The case also brought calls from Black Lives Matter activists for changes to policing, including an end to the practice of having police officers respond to mental health calls.
The death of 41-year-old Daniel T. Prude on March 30 parallels numerous others locally and nationally in which mentally or emotionally stressed people, many of them people of color, have succumbed when officers forcefully restrained them.
Prude’s death was ruled a homicide caused by “complications of asphyxia in the setting of physical restraint” by Monroe County Medical Examiner Dr. Nadia Granger, according to the autopsy report.
The New York state Attorney General’s office has been investigating the officers’ conduct in the Prude case since April and has the ability to seek criminal charges.
Prude was suffering from acute mental-health problems when Rochester officers detained him in the early morning hours of Monday, March 23, as he walked naked and bleeding down Jefferson Avenue in the southwestern part of the city.

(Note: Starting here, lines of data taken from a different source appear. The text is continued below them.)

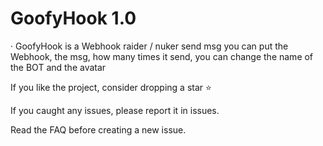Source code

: # GoofyHook 1.0

· GoofyHook is a Webhook raider / nuker send msg you can put the Webhook, the msg, how many times it send, you can change the name of the BOT and the avatar

If you like the project, consider dropping a star ⭐

If you caught any issues, please report it in issues.

Read the FAQ before creating a new issue.
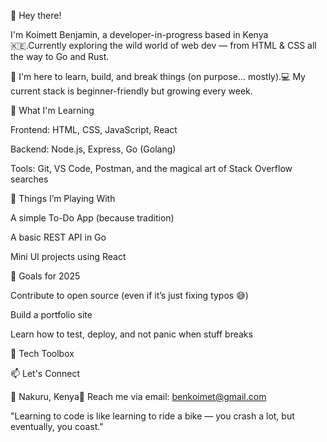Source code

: 👋 Hey there!

I'm Koimett Benjamin, a developer-in-progress based in Kenya 🇰🇪.Currently exploring the wild world of web dev — from HTML & CSS all the way to Go and Rust. 

🧠 I'm here to learn, build, and break things (on purpose... mostly).💻 My current stack is beginner-friendly but growing every week.

🌱 What I'm Learning

Frontend: HTML, CSS, JavaScript, React

Backend: Node.js, Express, Go (Golang)

Tools: Git, VS Code, Postman, and the magical art of Stack Overflow searches

🧪 Things I’m Playing With

A simple To-Do App (because tradition)

A basic REST API in Go

Mini UI projects using React

🚧 Goals for 2025

Contribute to open source (even if it’s just fixing typos 😅)

Build a portfolio site

Learn how to test, deploy, and not panic when stuff breaks

🧰 Tech Toolbox

📫 Let's Connect

📍 Nakuru, Kenya💬 Reach me via email: benkoimet@gmail.com

"Learning to code is like learning to ride a bike — you crash a lot, but eventually, you coast."


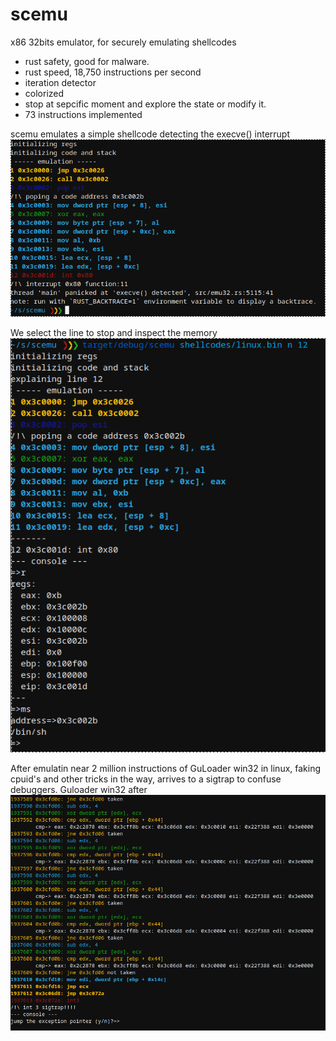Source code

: # scemu
x86 32bits emulator, for securely emulating shellcodes 

- rust safety, good for malware.
- rust speed, 18,750 instructions per second
- iteration detector
- colorized
- stop at sepcific moment and explore the state or modify it.
- 73 instructions implemented


scemu emulates a simple shellcode detecting the execve() interrupt
![exploring basic shellcode](pics/basic_shellcode1.png)

We select the line to stop and inspect the memory
![inspecting basic shellcode](pics/basic_shellcode2.png)

After emulatin near 2 million instructions of GuLoader win32 in linux, faking cpuid's and other tricks in the way, arrives to a sigtrap to confuse debuggers. 
Guloader win32 after
![exception handlers](pics/guloader1.png)
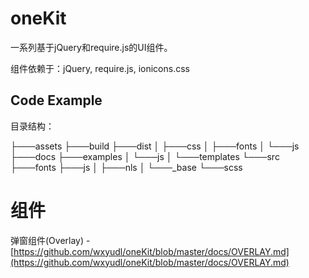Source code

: oneKit
======

一系列基于jQuery和require.js的UI组件。

组件依赖于：jQuery, require.js, ionicons.css

## Code Example
目录结构：

├───assets
├───build
├───dist
│   ├───css
│   ├───fonts
│   └───js
├───docs
├───examples
│   └───js
│       └───templates
└───src
    ├───fonts
    ├───js
    │   ├───nls
    │   └───_base
    └───scss

组件
======
弹窗组件(Overlay) - [https://github.com/wxyudl/oneKit/blob/master/docs/OVERLAY.md](https://github.com/wxyudl/oneKit/blob/master/docs/OVERLAY.md)
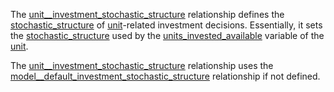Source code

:The [unit\_\_investment\_stochastic\_structure](@ref) relationship defines the [stochastic\_structure](@ref)
of [unit](@ref)-related investment decisions.
Essentially, it sets the [stochastic\_structure](@ref) used by the [units\_invested\_available](@ref) variable of the [unit](@ref).

The [unit\_\_investment\_stochastic\_structure](@ref) relationship uses the
[model\_\_default\_investment\_stochastic\_structure](@ref) relationship if not defined.
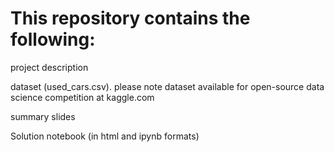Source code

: # This repository contains the following:

project description

dataset (used_cars.csv). please note dataset available for open-source data science competition at kaggle.com

summary slides

Solution notebook (in html and ipynb formats)
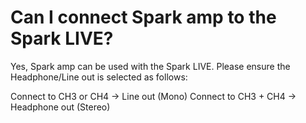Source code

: # Can I connect Spark amp to the Spark LIVE?

Yes, Spark amp can be used with the Spark LIVE. Please ensure the Headphone/Line out is selected as follows: 

Connect to CH3 or CH4 -> Line out (Mono)
Connect to CH3 + CH4 -> Headphone out (Stereo)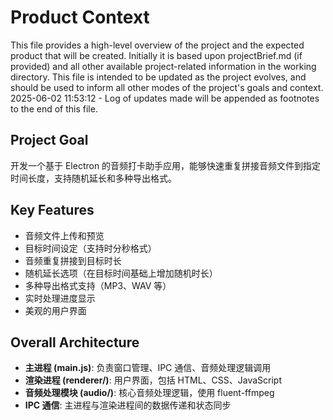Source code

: # Product Context

This file provides a high-level overview of the project and the expected product that will be created. Initially it is based upon projectBrief.md (if provided) and all other available project-related information in the working directory. This file is intended to be updated as the project evolves, and should be used to inform all other modes of the project's goals and context.
2025-06-02 11:53:12 - Log of updates made will be appended as footnotes to the end of this file.

## Project Goal

开发一个基于 Electron 的音频打卡助手应用，能够快速重复拼接音频文件到指定时间长度，支持随机延长和多种导出格式。

## Key Features

- 音频文件上传和预览
- 目标时间设定（支持时分秒格式）
- 音频重复拼接到目标时长
- 随机延长选项（在目标时间基础上增加随机时长）
- 多种导出格式支持（MP3、WAV 等）
- 实时处理进度显示
- 美观的用户界面

## Overall Architecture

- **主进程 (main.js)**: 负责窗口管理、IPC 通信、音频处理逻辑调用
- **渲染进程 (renderer/)**: 用户界面，包括 HTML、CSS、JavaScript
- **音频处理模块 (audio/)**: 核心音频处理逻辑，使用 fluent-ffmpeg
- **IPC 通信**: 主进程与渲染进程间的数据传递和状态同步

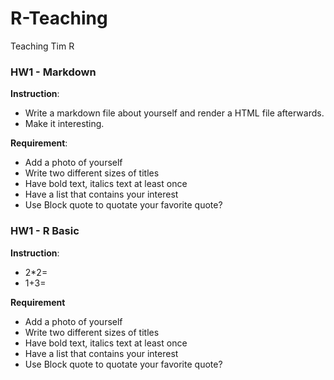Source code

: # R-Teaching
Teaching Tim R



### HW1 - Markdown

**Instruction**: 

 - Write a markdown file about yourself and render a HTML file afterwards. 
 - Make it interesting.

**Requirement**: 

 - Add a photo of yourself
 - Write two different sizes of titles
 - Have bold text, italics text at least once
 - Have a list that contains your interest
 - Use Block quote to quotate your favorite quote?
 


### HW1 - R Basic

**Instruction**: 

 - 2*2=
 - 1+3=
 
**Requirement**

 - Add a photo of yourself
 - Write two different sizes of titles
 - Have bold text, italics text at least once
 - Have a list that contains your interest
 - Use Block quote to quotate your favorite quote?
 
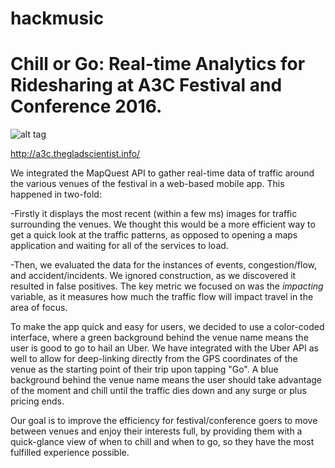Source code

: # hackmusic

# Chill or Go: Real-time Analytics for Ridesharing at A3C Festival and Conference 2016.

![alt tag](https://raw.githubusercontent.com/thegladscientist/hackmusic/blob/master/assets/css/images/a3c-landingpage.jpeg)

http://a3c.thegladscientist.info/

We integrated the MapQuest API to gather real-time data of traffic around the various venues of the festival in a web-based mobile app. This happened in two-fold: 

-Firstly it displays the most recent (within a few ms) images for traffic surrounding the venues. We thought this would be a more efficient way to get a quick look at the traffic patterns, as opposed to opening a maps application and waiting for all of the services to load. 

-Then, we evaluated the data for the instances of events, congestion/flow, and accident/incidents. We ignored construction, as we discovered it resulted in false positives. The key metric we focused on was the *impacting* variable, as it measures how much the traffic flow will impact travel in the area of focus. 

To make the app quick and easy for users, we decided to use a color-coded interface, where a green background behind the venue name means the user is good to go to hail an Uber. We have integrated with the Uber API as well to allow for deep-linking directly from the GPS coordinates of the venue as the starting point of their trip upon tapping "Go". A blue background behind the venue name means the user should take advantage of the moment and chill until the traffic dies down and any surge or plus pricing ends.

Our goal is to improve the efficiency for festival/conference goers to move between venues and enjoy their interests full, by providing them with a quick-glance view of when to chill and when to go, so they have the most fulfilled experience possible. 


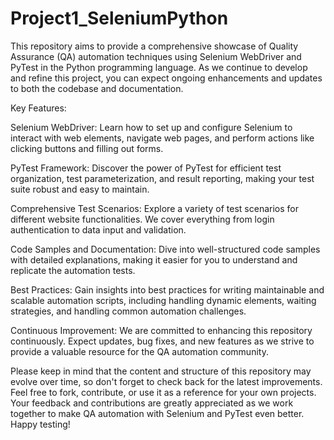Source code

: # Project1_SeleniumPython
This repository aims to provide a comprehensive showcase of Quality Assurance (QA) automation techniques using Selenium WebDriver and PyTest in the Python programming language. As we continue to develop and refine this project, you can expect ongoing enhancements and updates to both the codebase and documentation.

Key Features:

Selenium WebDriver: Learn how to set up and configure Selenium to interact with web elements, navigate web pages, and perform actions like clicking buttons and filling out forms.

PyTest Framework: Discover the power of PyTest for efficient test organization, test parameterization, and result reporting, making your test suite robust and easy to maintain.

Comprehensive Test Scenarios: Explore a variety of test scenarios for different website functionalities. We cover everything from login authentication to data input and validation.

Code Samples and Documentation: Dive into well-structured code samples with detailed explanations, making it easier for you to understand and replicate the automation tests.

Best Practices: Gain insights into best practices for writing maintainable and scalable automation scripts, including handling dynamic elements, waiting strategies, and handling common automation challenges.

Continuous Improvement: We are committed to enhancing this repository continuously. Expect updates, bug fixes, and new features as we strive to provide a valuable resource for the QA automation community.

Please keep in mind that the content and structure of this repository may evolve over time, so don't forget to check back for the latest improvements. Feel free to fork, contribute, or use it as a reference for your own projects. Your feedback and contributions are greatly appreciated as we work together to make QA automation with Selenium and PyTest even better. Happy testing!
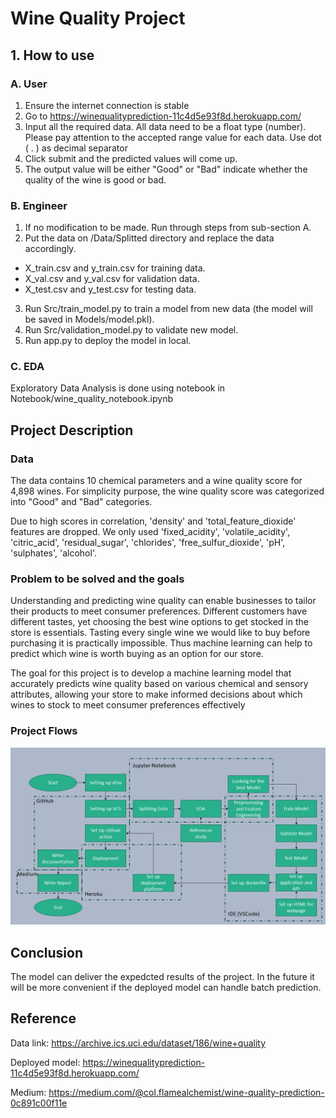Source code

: # Wine Quality Project

## 1. How to use

### A. User
1. Ensure the internet connection is stable
2. Go to https://winequalityprediction-11c4d5e93f8d.herokuapp.com/
3. Input all the required data. All data need to be a float type (number). Please pay attention to the accepted range value for each data. Use dot ( . ) as decimal separator
4. Click submit and the predicted values will come up.
5. The output value will be either "Good" or "Bad" indicate whether the quality of the wine is good or bad.

### B. Engineer
1. If no modification to be made. Run through steps from sub-section A.
2. Put the data on /Data/Splitted directory and replace the data accordingly.
- X_train.csv and y_train.csv for training data.
- X_val.csv and y_val.csv for validation data.
- X_test.csv and y_test.csv for testing data.
3. Run Src/train_model.py to train a model from new data (the model will be saved in Models/model.pkl).
4. Run Src/validation_model.py to validate new model.
5. Run app.py to deploy the model in local.

### C. EDA
Exploratory Data Analysis is done using notebook in Notebook/wine_quality_notebook.ipynb

## Project Description

### Data 

The data contains 10 chemical parameters and a wine quality score for 4,898 wines. For simplicity purpose, the wine quality score was categorized into "Good" and "Bad" categories.

Due to high scores in correlation, 'density' and 'total_feature_dioxide' features are dropped. We only used 'fixed_acidity', 'volatile_acidity', 'citric_acid', 'residual_sugar', 'chlorides', 'free_sulfur_dioxide', 'pH', 'sulphates', 'alcohol'.

### Problem to be solved and the goals

Understanding and predicting wine quality can enable businesses to tailor their products to meet consumer preferences. Different customers have different tastes, yet choosing the best wine options to get stocked in the store is essentials. Tasting every single wine we would like to buy before purchasing it is practically impossible. Thus machine learning can help to predict which wine is worth buying as an option for our store.

The goal for this project is to develop a machine learning model that accurately predicts wine quality based on various chemical and sensory attributes, allowing your store to make informed decisions about which wines to stock to meet consumer preferences effectively

### Project Flows
![flow image](Images/MLP.png)

## Conclusion
The model can deliver the expedcted results of the project. In the future it will be more convenient if the deployed model can handle batch prediction.



## Reference
Data link: https://archive.ics.uci.edu/dataset/186/wine+quality

Deployed model: https://winequalityprediction-11c4d5e93f8d.herokuapp.com/

Medium: https://medium.com/@col.flamealchemist/wine-quality-prediction-0c891c00f11e
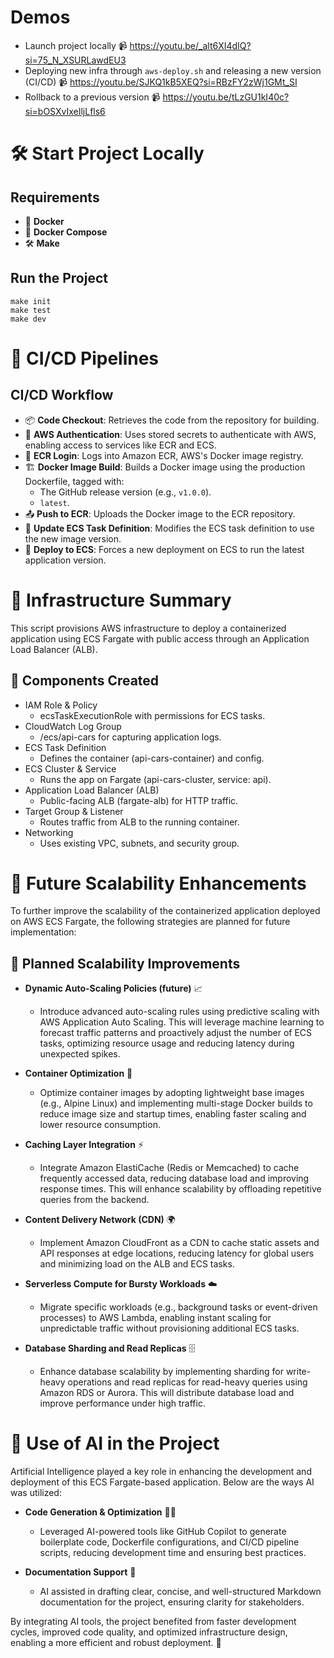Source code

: # Demos
- Launch project locally 📹 https://youtu.be/_alt6XI4dIQ?si=75_N_XSURLawdEU3
- Deploying new infra through `aws-deploy.sh` and releasing a new version (CI/CD) 📹 https://youtu.be/SJKQ1kB5XEQ?si=RBzFY2zWj1GMt_SI
- Rollback to a previous version 📹 https://youtu.be/tLzGU1kI40c?si=bOSXvIxeIljLfls6

# 🛠️ Start Project Locally

## Requirements
- 🐳 **Docker**
- 🐳 **Docker Compose**
- 🛠️ **Make**

## Run the Project
    make init
    make test
    make dev

# 🔄 CI/CD Pipelines

## CI/CD Workflow
- 📦 **Code Checkout**: Retrieves the code from the repository for building.
- 🔐 **AWS Authentication**: Uses stored secrets to authenticate with AWS, enabling access to services like ECR and ECS.
- 🐳 **ECR Login**: Logs into Amazon ECR, AWS's Docker image registry.
- 🏗️ **Docker Image Build**: Builds a Docker image using the production Dockerfile, tagged with:
  - The GitHub release version (e.g., `v1.0.0`).
  - `latest`.
- 📤 **Push to ECR**: Uploads the Docker image to the ECR repository.
- 📝 **Update ECS Task Definition**: Modifies the ECS task definition to use the new image version.
- 🚀 **Deploy to ECS**: Forces a new deployment on ECS to run the latest application version.

# 🧾 Infrastructure Summary
This script provisions AWS infrastructure to deploy a containerized application using ECS Fargate with public access through an Application Load Balancer (ALB).

## 🔧 Components Created
- IAM Role & Policy
  - ecsTaskExecutionRole with permissions for ECS tasks.
- CloudWatch Log Group
  - /ecs/api-cars for capturing application logs.
- ECS Task Definition
  - Defines the container (api-cars-container) and config.
- ECS Cluster & Service
  - Runs the app on Fargate (api-cars-cluster, service: api).
- Application Load Balancer (ALB)
  - Public-facing ALB (fargate-alb) for HTTP traffic.
- Target Group & Listener
  - Routes traffic from ALB to the running container.
- Networking
  - Uses existing VPC, subnets, and security group.

# 🚀 Future Scalability Enhancements

To further improve the scalability of the containerized application deployed on AWS ECS Fargate, the following strategies are planned for future implementation:

## 🔮 Planned Scalability Improvements

- **Dynamic Auto-Scaling Policies (future)** 📈
  - Introduce advanced auto-scaling rules using predictive scaling with AWS Application Auto Scaling. This will leverage machine learning to forecast traffic patterns and proactively adjust the number of ECS tasks, optimizing resource usage and reducing latency during unexpected spikes.

- **Container Optimization** 🐳
  - Optimize container images by adopting lightweight base images (e.g., Alpine Linux) and implementing multi-stage Docker builds to reduce image size and startup times, enabling faster scaling and lower resource consumption.

- **Caching Layer Integration** ⚡
  - Integrate Amazon ElastiCache (Redis or Memcached) to cache frequently accessed data, reducing database load and improving response times. This will enhance scalability by offloading repetitive queries from the backend.

- **Content Delivery Network (CDN)** 🌍
  - Implement Amazon CloudFront as a CDN to cache static assets and API responses at edge locations, reducing latency for global users and minimizing load on the ALB and ECS tasks.

- **Serverless Compute for Bursty Workloads** ☁️
  - Migrate specific workloads (e.g., background tasks or event-driven processes) to AWS Lambda, enabling instant scaling for unpredictable traffic without provisioning additional ECS tasks.

- **Database Sharding and Read Replicas** 🗄️
  - Enhance database scalability by implementing sharding for write-heavy operations and read replicas for read-heavy queries using Amazon RDS or Aurora. This will distribute database load and improve performance under high traffic.

# 🤖 Use of AI in the Project

Artificial Intelligence played a key role in enhancing the development and deployment of this ECS Fargate-based application. Below are the ways AI was utilized:

- **Code Generation & Optimization** 🧑‍💻
  - Leveraged AI-powered tools like GitHub Copilot to generate boilerplate code, Dockerfile configurations, and CI/CD pipeline scripts, reducing development time and ensuring best practices.

- **Documentation Support** 📝
  - AI assisted in drafting clear, concise, and well-structured Markdown documentation for the project, ensuring clarity for stakeholders.

By integrating AI tools, the project benefited from faster development cycles, improved code quality, and optimized infrastructure design, enabling a more efficient and robust deployment. 🚀
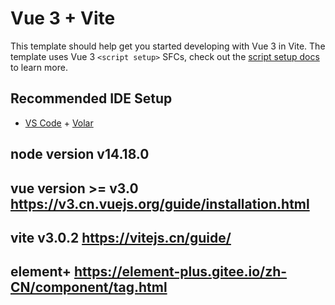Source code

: # Vue 3 + Vite

This template should help get you started developing with Vue 3 in Vite. The template uses Vue 3 `<script setup>` SFCs, check out the [script setup docs](https://v3.vuejs.org/api/sfc-script-setup.html#sfc-script-setup) to learn more.

## Recommended IDE Setup

- [VS Code](https://code.visualstudio.com/) + [Volar](https://marketplace.visualstudio.com/items?itemName=Vue.volar)

## node version  v14.18.0

## vue version >= v3.0 https://v3.cn.vuejs.org/guide/installation.html

## vite v3.0.2 https://vitejs.cn/guide/

## element+ https://element-plus.gitee.io/zh-CN/component/tag.html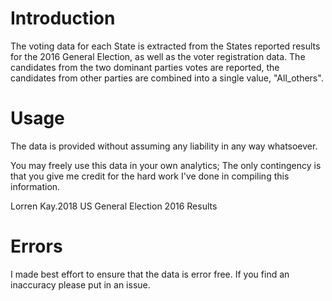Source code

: # Introduction

The voting data for each State is extracted from the States reported results for the 2016 General Election, as well as the voter registration data.  The candidates from the two dominant parties votes are reported, the candidates from other parties are combined into a single value, "All_others".   

# Usage

The data is provided without assuming any liability in any way whatsoever.

You may freely use this data in your own analytics; The only contingency is that you give me credit for the hard work I've done in compiling this information.  

  Lorren Kay.2018
  US General Election 2016 Results       

# Errors

I made best effort to ensure that the data is error free.  If you find an inaccuracy please put in an issue.
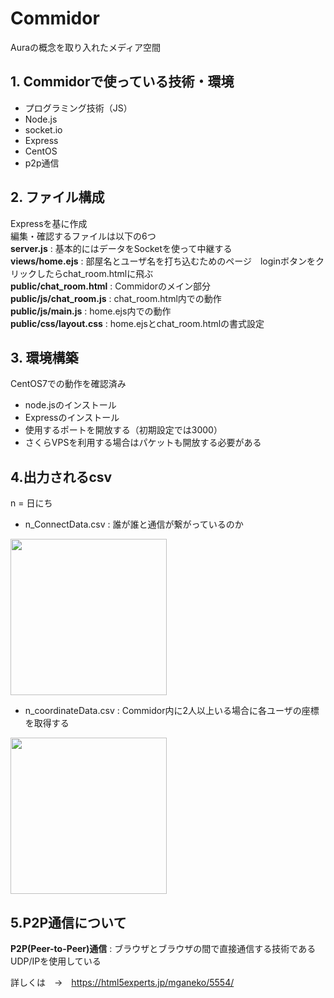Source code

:# Commidor
Auraの概念を取り入れたメディア空間  

## 1. Commidorで使っている技術・環境
 - プログラミング技術（JS）
 - Node.js
 - socket.io
 - Express
 - CentOS
 - p2p通信

## 2. ファイル構成
Expressを基に作成  
編集・確認するファイルは以下の6つ  
 **server.js** : 基本的にはデータをSocketを使って中継する  
 **views/home.ejs** : 部屋名とユーザ名を打ち込むためのページ　loginボタンをクリックしたらchat_room.htmlに飛ぶ  
 **public/chat_room.html** : Commidorのメイン部分  
 **public/js/chat_room.js** : chat_room.html内での動作  
 **public/js/main.js** : home.ejs内での動作  
 **public/css/layout.css** : home.ejsとchat_room.htmlの書式設定  

## 3. 環境構築
CentOS7での動作を確認済み
- node.jsのインストール
- Expressのインストール
- 使用するポートを開放する（初期設定では3000）
- さくらVPSを利用する場合はパケットも開放する必要がある

## 4.出力されるcsv
n = 日にち
- n_ConnectData.csv : 誰が誰と通信が繋がっているのか  

<img src="https://user-images.githubusercontent.com/79554440/110875083-539a3180-8318-11eb-857b-a002c7048fec.png" width="250px">

- n_coordinateData.csv : Commidor内に2人以上いる場合に各ユーザの座標を取得する  

<img src="https://user-images.githubusercontent.com/79554440/110881268-6a925100-8323-11eb-91fd-f13104203a54.png" width="250px">

## 5.P2P通信について
**P2P(Peer-to-Peer)通信** : ブラウザとブラウザの間で直接通信する技術であるUDP/IPを使用している

詳しくは　→　https://html5experts.jp/mganeko/5554/
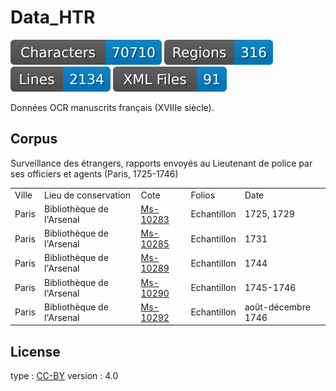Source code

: # Data_HTR

![characters badge](badges/characters.svg) ![regions badge](badges/regions.svg) ![lines badge](badges/lines.svg) ![files badge](badges/files.svg)

 Données OCR manuscrits français (XVIIIe siècle).

## Corpus

Surveillance des étrangers, rapports envoyés au Lieutenant de police par ses officiers et agents (Paris, 1725-1746)

<table>
	<tr><td>Ville</td> <td>Lieu de conservation</td> <td>Cote</td> <td>Folios</td> <td>Date</td></tr>
	<tr><td>Paris</td> <td>Bibliothèque de l'Arsenal</td> <td><a href="https://gallica.bnf.fr/ark:/12148/btv1b10724224z/f1.item">Ms-10283</a></td> <td>Echantillon</td> <td>1725, 1729</td>
	<tr><td>Paris</td> <td>Bibliothèque de l'Arsenal</td> <td><a href="https://gallica.bnf.fr/ark:/12148/btv1b107241397/f1.item">Ms-10285</a></td> <td>Echantillon</td> <td>1731</td></tr>
	<tr><td>Paris</td> <td>Bibliothèque de l'Arsenal</td> <td><a href="https://gallica.bnf.fr/ark:/12148/btv1b107242563/f1.item">Ms-10289</a></td> <td>Echantillon</td> <td>1744</td></tr>
	<tr><td>Paris</td> <td>Bibliothèque de l'Arsenal</td> <td><a href="https://gallica.bnf.fr/ark:/12148/btv1b10724143z/f1.item">Ms-10290</a></td> <td>Echantillon</td> <td>1745-1746</td></tr>
	<tr><td>Paris</td> <td>Bibliothèque de l'Arsenal</td> <td><a href="https://gallica.bnf.fr/ark:/12148/btv1b107241145/f1.item">Ms-10292</a></td> <td>Echantillon</td> <td>août-décembre 1746</td></tr>
</table>


## License
  type : <a href="https://creativecommons.org/licenses/by/4.0/">CC-BY</a>
  version : 4.0
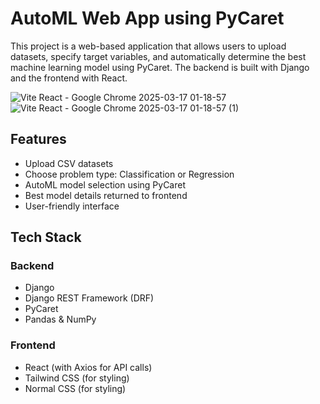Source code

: # AutoML Web App using PyCaret

This project is a web-based application that allows users to upload datasets, specify target variables, and automatically determine the best machine learning model using PyCaret. The backend is built with Django and the frontend with React.


![Vite React - Google Chrome 2025-03-17 01-18-57](https://github.com/user-attachments/assets/bcd507e4-7668-4634-bde8-39cd71c3a967)
![Vite React - Google Chrome 2025-03-17 01-18-57 (1)](https://github.com/user-attachments/assets/9e1cc35e-aeed-4c70-832c-02975b2ba452)


## Features
- Upload CSV datasets
- Choose problem type: Classification or Regression
- AutoML model selection using PyCaret
- Best model details returned to frontend
- User-friendly interface

## Tech Stack
### Backend
- Django
- Django REST Framework (DRF)
- PyCaret
- Pandas & NumPy

### Frontend
- React (with Axios for API calls)
- Tailwind CSS (for styling)
- Normal CSS (for styling)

His family told police they suspected he was under the influence of the powerful hallucinogen phencyclidine, or PCP.
A resident of Chicago, Prude had arrived in Rochester the day before to stay with his brother, Joe Prude, in Joe’s home on Rochester’s west side.
Prude rode Amtrak to Buffalo but was thrown off the train there, his brother later told police. After being driven to Rochester, he began to act out. After he jumped head-first down the basement stairs, Joe Prude said he called police for help. Prude was taken to Strong Memorial Hospital for a mental-health evaluation and released the evening of March 22, according to the police investigation narrative.